D'esta peçonha doce, elanguecente, vibratil e enervante, cheia de
meiguices epidermicas de um corpo nú em frouxeis de arminhos, é que se
fizeram uns Manuaes modernos em França por onde as adolescentes
principiam a conversar com Jesus e a comprehendêl-o em linhas
correctas, sob plasticas macias, a esperal-o, a desejal-o, como lh'o
figuram com todas as pulsações, redondezas e flexibilidades da carne.
Martha, entre o Deus incomprehensivel e o Christo-homem, via um ser
tangivel, o seu unico termo de comparação--o José Dias, esposo da sua
alma e dominador dos seus nervos reaccendidos e abraseados pela saudade.

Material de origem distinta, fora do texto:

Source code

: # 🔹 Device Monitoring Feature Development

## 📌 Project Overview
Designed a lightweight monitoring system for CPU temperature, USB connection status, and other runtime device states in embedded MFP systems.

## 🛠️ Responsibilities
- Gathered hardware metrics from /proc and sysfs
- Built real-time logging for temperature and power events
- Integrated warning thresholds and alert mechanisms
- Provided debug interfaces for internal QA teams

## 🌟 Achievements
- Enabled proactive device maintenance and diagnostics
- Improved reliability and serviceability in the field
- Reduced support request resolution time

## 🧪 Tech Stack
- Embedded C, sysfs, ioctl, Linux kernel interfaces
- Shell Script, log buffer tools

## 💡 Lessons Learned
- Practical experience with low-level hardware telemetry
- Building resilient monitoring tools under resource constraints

Nas apostrophes a Jesus, palpitavam-lhe nitidas as curvas do amante que
a ouvia de entre as nuvens, n'uma clareira azul, com a sua lividez
marmorea e os anneis dos cabellos louros esparsos como nas cabeças dos
cherubins. Tinha aquelle namoro no céo quando abria a pagina do livro
com que o confessor lhe dissera que havia de exorcisar as tentações
voluptuosas da sua alma e do seu corpo.


XIX

Frei João não se entendia já com a sua confessada. Deviam ser
grandemente disparatadas as revelações de Martha para que o varatojano
desconfiasse que ella estava obsessa e que as suas visões deviam ser
malfeitorias de demonio incubo. Feliciano discordava da opinião do
inexoravel exorcista, quando elle o interrogava sobre miudezas de
alcôva. O marido contava singelamente que sua mulher passava a maior
parte do dia a rezar pelo livro no oratorio; que tinha dias de comer bem
e outros dias de não comer nada; que não dava palavra ás creadas, nem
se mettia no governo da casa; que com elle tambem fallava pouco, e não
desatremava. Que dormia bem e sempre na mesma cama com elle. Verdade era
que ás vezes elle acordava e a via sentada com os olhos postos no
tecto.
--Pois é isso...--atalhava o varatojano.
--É isso quê, snr. frei João?--perguntava o marido.
O confessor não podia explicar-se. O seu praxiste Brognolio, ampliado
pelo padre-mestre arrabido frei José de Jesus Maria, admoestava-o a
occultar de terceiras pessoas os signaes evidentes da obsessão de uma
alma, sem estar devidamente apparelhado para o combate e na presença do
inimigo. O apparelho, n'este caso, era a estola, a agua-benta, o
latim--uma lingua familiar ao diabo. Além dos preceitos da arte, havia
a inviolabilidade do segredo da confissão; e uma caridade decente
aconselhava que Feliciano ignorasse as tentativas adulteras do demonio
incubo, figurado na pessoa espectral do José Dias. Com o vigario de
Caldellas foi menos reservado o exorcista. Asseverou-lhe que a
brazileira de Prazins estava possessa, muito gravemente energumena. O
padre Osorio abriu um sorriso importuno, d'estes que vem de dentro em
golfos involuntarios como a nausea d'um embarcadiço enjoado. O egresso
reparou no tregeito heretico da bocca do padre, e perguntou-lhe se tinha
alguma duvida a pôr.
--Uma pequena duvida, snr. frei João, respondeu intemeratamente o
vigario.--Não posso acceitar que o diabo, sendo filho de Deus, seja o
ente perverso que faz soffrer a pobre Martha...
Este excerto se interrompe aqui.